▶ [EXERCISE INPUTS]
▼

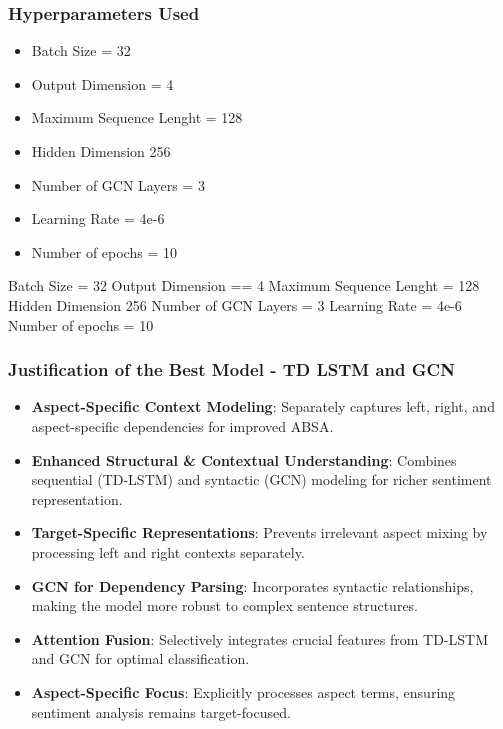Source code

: \documentclass{article}
\begin{document}
\subsubsection{Hyperparameters Used}
\begin{itemize}
    \item Batch Size = 32
\item Output Dimension = 4
\item Maximum Sequence Lenght = 128
\item Hidden Dimension  256
\item Number of GCN Layers = 3
\item Learning Rate = 4e-6
\item Number of epochs = 10
\end{itemize}
Batch Size = 32
Output Dimension == 4
Maximum Sequence Lenght = 128
Hidden Dimension  256
Number of GCN Layers = 3
Learning Rate = 4e-6
Number of epochs = 10
\subsubsection{Justification of the Best Model - TD LSTM and GCN}
\begin{itemize}

    \item \textbf{Aspect-Specific Context Modeling}: Separately captures left, right, and aspect-specific dependencies for improved ABSA.

    \item \textbf{Enhanced Structural \& Contextual Understanding}: Combines sequential (TD-LSTM) and syntactic (GCN) modeling for richer sentiment representation.

    \item \textbf{Target-Specific Representations}: Prevents irrelevant aspect mixing by processing left and right contexts separately.

    \item \textbf{GCN for Dependency Parsing}: Incorporates syntactic relationships, making the model more robust to complex sentence structures.

    \item \textbf{Attention Fusion}: Selectively integrates crucial features from TD-LSTM and GCN for optimal classification.
    \item \textbf{Aspect-Specific Focus}: Explicitly processes aspect terms, ensuring sentiment analysis remains target-focused.

\end{itemize}
\end{document}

▲

▶ [WORK ITEM] In the records above, locate the lines holding the word "left". Copy each of them.

▶ [ANSWER FOR THE TASK]
    \item \textbf{Aspect-Specific Context Modeling}: Separately captures left, right, and aspect-specific dependencies for improved ABSA.
    \item \textbf{Target-Specific Representations}: Prevents irrelevant aspect mixing by processing left and right contexts separately.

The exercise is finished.